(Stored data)
■ ■ ■ ■

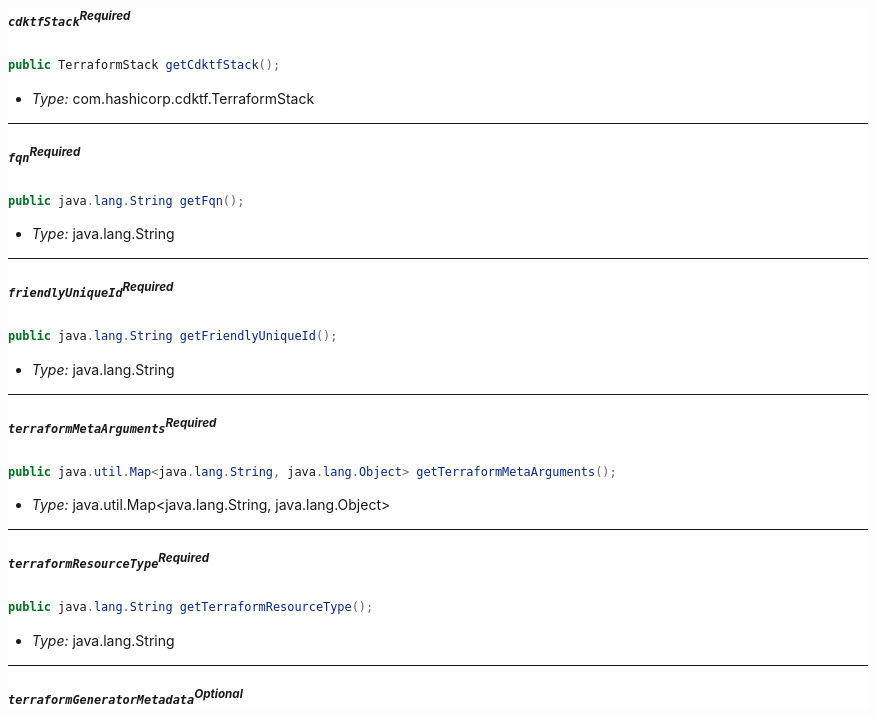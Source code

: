 ##### `cdktfStack`<sup>Required</sup> <a name="cdktfStack" id="@cdktf/provider-cloudflare.zoneDnssec.ZoneDnssec.property.cdktfStack"></a>

```java
public TerraformStack getCdktfStack();
```

- *Type:* com.hashicorp.cdktf.TerraformStack

---

##### `fqn`<sup>Required</sup> <a name="fqn" id="@cdktf/provider-cloudflare.zoneDnssec.ZoneDnssec.property.fqn"></a>

```java
public java.lang.String getFqn();
```

- *Type:* java.lang.String

---

##### `friendlyUniqueId`<sup>Required</sup> <a name="friendlyUniqueId" id="@cdktf/provider-cloudflare.zoneDnssec.ZoneDnssec.property.friendlyUniqueId"></a>

```java
public java.lang.String getFriendlyUniqueId();
```

- *Type:* java.lang.String

---

##### `terraformMetaArguments`<sup>Required</sup> <a name="terraformMetaArguments" id="@cdktf/provider-cloudflare.zoneDnssec.ZoneDnssec.property.terraformMetaArguments"></a>

```java
public java.util.Map<java.lang.String, java.lang.Object> getTerraformMetaArguments();
```

- *Type:* java.util.Map<java.lang.String, java.lang.Object>

---

##### `terraformResourceType`<sup>Required</sup> <a name="terraformResourceType" id="@cdktf/provider-cloudflare.zoneDnssec.ZoneDnssec.property.terraformResourceType"></a>

```java
public java.lang.String getTerraformResourceType();
```

- *Type:* java.lang.String

---

##### `terraformGeneratorMetadata`<sup>Optional</sup> <a name="terraformGeneratorMetadata" id="@cdktf/provider-cloudflare.zoneDnssec.ZoneDnssec.property.terraformGeneratorMetadata"></a>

■ ■ ■ ■

- **HOW TO COMPLETE THIS TASK**:
Retype the records above exactly, pictures omitted.

- **EXERCISE ANSWER**:
Source code

: ##### `cdktfStack`<sup>Required</sup> <a name="cdktfStack" id="@cdktf/provider-cloudflare.zoneDnssec.ZoneDnssec.property.cdktfStack"></a>

```java
public TerraformStack getCdktfStack();
```

- *Type:* com.hashicorp.cdktf.TerraformStack

---

##### `fqn`<sup>Required</sup> <a name="fqn" id="@cdktf/provider-cloudflare.zoneDnssec.ZoneDnssec.property.fqn"></a>

```java
public java.lang.String getFqn();
```

- *Type:* java.lang.String

---

##### `friendlyUniqueId`<sup>Required</sup> <a name="friendlyUniqueId" id="@cdktf/provider-cloudflare.zoneDnssec.ZoneDnssec.property.friendlyUniqueId"></a>

```java
public java.lang.String getFriendlyUniqueId();
```

- *Type:* java.lang.String

---

##### `terraformMetaArguments`<sup>Required</sup> <a name="terraformMetaArguments" id="@cdktf/provider-cloudflare.zoneDnssec.ZoneDnssec.property.terraformMetaArguments"></a>

```java
public java.util.Map<java.lang.String, java.lang.Object> getTerraformMetaArguments();
```

- *Type:* java.util.Map<java.lang.String, java.lang.Object>

---

##### `terraformResourceType`<sup>Required</sup> <a name="terraformResourceType" id="@cdktf/provider-cloudflare.zoneDnssec.ZoneDnssec.property.terraformResourceType"></a>

```java
public java.lang.String getTerraformResourceType();
```

- *Type:* java.lang.String

---

##### `terraformGeneratorMetadata`<sup>Optional</sup> <a name="terraformGeneratorMetadata" id="@cdktf/provider-cloudflare.zoneDnssec.ZoneDnssec.property.terraformGeneratorMetadata"></a>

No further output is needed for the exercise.